Monday, October 27, 2014

Why I like The Ring


Why I like The Ring

1) The first time I saw the movie, I remember getting ready to leave once Rachel had discovered Samara's body and laid it to rest. She's back with her son Aiden and all appears well. Her son asks her what happened to Samara, Rachel responds that she helped the dead little girl find peace, and Aiden responds with terror. He says "you weren't supposed to help her," and ice cubes slid down my spine. The scene immediately afterward, where Samara kills Aiden's father, was one of the scariest moments in 2000s-era horror. Everything I knew about ghosts had been thrown out the window.  We were in dangerous territory.

2) The movie is gorgeous. It's got a watched-out gloomy blue and gray tone that reminds me of old Gothic horror films. I grew up in foggy San Francisco and the atmosphere of the film reminded me of home. Melancholy coastal towns work particularly well in creating a Gothic atmosphere, which fits the ghost story.

3) Horror works best when it's simple. If you watch this tape, you die seven days later.
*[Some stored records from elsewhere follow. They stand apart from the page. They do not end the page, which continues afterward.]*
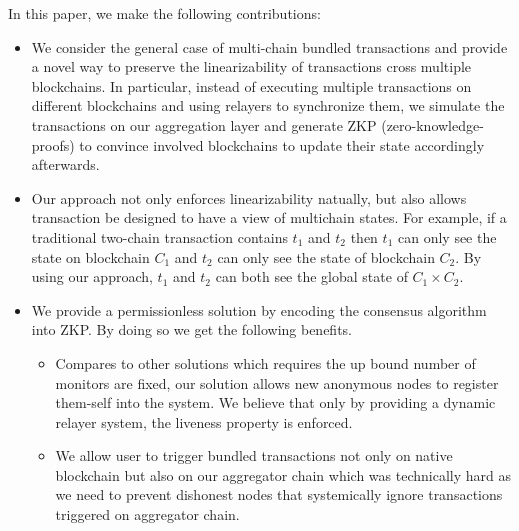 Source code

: In this paper, we make the following contributions:
\begin{itemize}
\item We consider the general case of multi-chain bundled transactions and provide a novel way to preserve the linearizability of transactions cross multiple blockchains. In particular, instead of executing multiple transactions on different blockchains and using relayers to synchronize them, we simulate the transactions on our aggregation layer and generate ZKP (zero-knowledge-proofs) to convince involved blockchains to update their state accordingly afterwards. \\

\item Our approach not only enforces linearizability natually, but also allows transaction be designed to have a view of multichain states. For example, if a traditional two-chain transaction contains $t_1$ and $t_2$ then $t_1$ can only see the state on blockchain $C_1$ and $t_2$ can only see the state of blockchain $C_2$. By using our approach, $t_1$ and $t_2$ can both see the global state of $C_1 \times C_2$.\\

\item We provide a permissionless solution by encoding the consensus algorithm into ZKP. By doing so we get the following benefits.
\begin{itemize}
    \item Compares to other solutions which requires the up bound number of monitors are fixed, our solution allows new anonymous nodes to register them-self into the system. We believe that only by providing a dynamic relayer system, the liveness property is enforced.
    \item We allow user to trigger bundled transactions not only on native blockchain but also on our aggregator chain which was technically hard as we need to prevent dishonest nodes that systemically ignore transactions triggered on aggregator chain.
    \end{itemize}
\end{itemize}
The only way to stay alive is to get someone else to watch the tape. Otherwise, a drowned girl crawls out of your TV and kills you.

4) The interesting thing about The Ring is that Rachel isn't actually that great of a mother. Horror fiction is full of overly caring, overly diligent parents and, while Rachel will do anything to keep her son safe from Samara's wrath, we get the sense that she's too preoccupied in her own life. Aiden refers to his mother by her first name, he's able to do a lot of things for himself, and he has the kind of self-assured maturity of someone who has to a lot of shit on his own. It creates a unique family dynamic, especially after we meet Aiden's father.
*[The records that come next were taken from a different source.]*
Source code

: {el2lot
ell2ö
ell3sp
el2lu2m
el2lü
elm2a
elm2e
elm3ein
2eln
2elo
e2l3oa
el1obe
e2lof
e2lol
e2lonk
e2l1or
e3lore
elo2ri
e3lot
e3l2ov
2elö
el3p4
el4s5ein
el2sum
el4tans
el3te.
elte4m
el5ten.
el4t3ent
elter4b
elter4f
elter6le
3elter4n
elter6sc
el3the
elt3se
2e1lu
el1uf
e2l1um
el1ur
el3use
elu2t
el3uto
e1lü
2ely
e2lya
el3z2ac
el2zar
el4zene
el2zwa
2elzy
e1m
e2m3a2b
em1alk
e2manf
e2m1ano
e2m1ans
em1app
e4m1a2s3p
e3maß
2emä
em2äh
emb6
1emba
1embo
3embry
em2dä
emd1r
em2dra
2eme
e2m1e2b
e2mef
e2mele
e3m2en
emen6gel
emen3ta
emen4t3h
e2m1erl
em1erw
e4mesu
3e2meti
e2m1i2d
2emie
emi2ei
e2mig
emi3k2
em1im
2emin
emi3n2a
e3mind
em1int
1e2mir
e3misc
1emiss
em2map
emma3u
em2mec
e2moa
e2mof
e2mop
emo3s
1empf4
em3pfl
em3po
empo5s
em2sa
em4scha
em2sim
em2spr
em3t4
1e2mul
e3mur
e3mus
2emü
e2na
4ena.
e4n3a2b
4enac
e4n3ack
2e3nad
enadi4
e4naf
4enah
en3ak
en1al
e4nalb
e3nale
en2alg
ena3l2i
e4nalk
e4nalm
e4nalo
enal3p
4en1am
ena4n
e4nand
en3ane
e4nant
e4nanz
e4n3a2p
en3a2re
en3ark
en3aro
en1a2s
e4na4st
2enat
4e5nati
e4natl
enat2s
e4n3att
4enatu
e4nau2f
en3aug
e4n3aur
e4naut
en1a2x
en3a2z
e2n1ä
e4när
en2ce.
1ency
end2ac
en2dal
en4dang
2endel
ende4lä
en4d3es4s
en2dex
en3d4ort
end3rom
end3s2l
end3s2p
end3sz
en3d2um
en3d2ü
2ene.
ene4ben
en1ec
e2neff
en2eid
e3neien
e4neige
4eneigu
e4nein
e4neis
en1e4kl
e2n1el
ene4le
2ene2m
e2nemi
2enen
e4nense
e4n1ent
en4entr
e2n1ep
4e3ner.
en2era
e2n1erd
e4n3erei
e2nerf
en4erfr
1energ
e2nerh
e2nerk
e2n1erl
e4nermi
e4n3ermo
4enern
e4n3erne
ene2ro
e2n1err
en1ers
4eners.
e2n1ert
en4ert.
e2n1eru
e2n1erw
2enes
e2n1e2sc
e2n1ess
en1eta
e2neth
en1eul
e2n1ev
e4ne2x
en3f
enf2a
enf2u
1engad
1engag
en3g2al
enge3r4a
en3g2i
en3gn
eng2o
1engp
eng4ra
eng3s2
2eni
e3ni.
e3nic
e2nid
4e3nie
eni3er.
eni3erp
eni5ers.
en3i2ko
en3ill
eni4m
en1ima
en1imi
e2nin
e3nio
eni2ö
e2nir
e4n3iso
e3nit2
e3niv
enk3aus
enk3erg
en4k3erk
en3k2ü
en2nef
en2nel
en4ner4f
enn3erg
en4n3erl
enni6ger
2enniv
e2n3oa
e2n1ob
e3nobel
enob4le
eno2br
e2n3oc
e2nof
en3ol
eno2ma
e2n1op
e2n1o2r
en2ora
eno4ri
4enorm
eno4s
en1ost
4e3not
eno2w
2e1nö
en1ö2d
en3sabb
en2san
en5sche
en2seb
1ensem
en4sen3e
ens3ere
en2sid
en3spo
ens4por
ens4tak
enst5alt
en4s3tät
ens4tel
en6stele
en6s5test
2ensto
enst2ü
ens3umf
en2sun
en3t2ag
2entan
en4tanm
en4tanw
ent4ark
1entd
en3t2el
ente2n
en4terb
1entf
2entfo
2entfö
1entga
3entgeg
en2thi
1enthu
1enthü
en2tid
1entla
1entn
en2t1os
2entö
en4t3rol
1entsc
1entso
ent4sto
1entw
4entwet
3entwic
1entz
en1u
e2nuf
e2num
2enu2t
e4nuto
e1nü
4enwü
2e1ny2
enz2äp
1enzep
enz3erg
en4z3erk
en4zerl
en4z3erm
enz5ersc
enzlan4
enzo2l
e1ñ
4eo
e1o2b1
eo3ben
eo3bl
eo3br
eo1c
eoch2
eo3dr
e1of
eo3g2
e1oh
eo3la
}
5) The movie is unrelentingly grim. The story is structured like a mystery, and deciphering the enigma of Samara's life makes her both sympathetic and terrifying. When you finally learn what happened to her, you realize why she will never stop hurting people.

6) The Ring has two of the most effective jump scares I've ever seen. I'm a sucker for frightening faces and the wreckage Samara leaves behind are among the most terrifying corpse effects I've ever seen. I imagine they're supposed to be waterlogged bodies left down in at the bottom of the well, but that doesn't account for the distended jaws. I also really like Noah's death. Rachel runs to save him, finds his body, and screams. We don't see what she sees until the big reveal later on, when his face is the final one we settle on.  It remains one of the most disturbing images ever captured on film.

7) The movie terrified me more than most horror films because it felt inescapable: Samara's vengeance was so lethal that the only way you could escape it was to feed other people to her. Samara looked like something otherworldly. Watching her crawl out of the well remains one of the greatest horror images of all time.

Conclusion: The Ring reprogrammed the way I viewed horror. It broke a lot of my expectations, it approached the genre with intelligence, and it created a monster that seeped into the dank basement of my subconscious. I saw Samara every time I turned off the lights. The Ring brought me back to my childhood fear and I'll love it forever.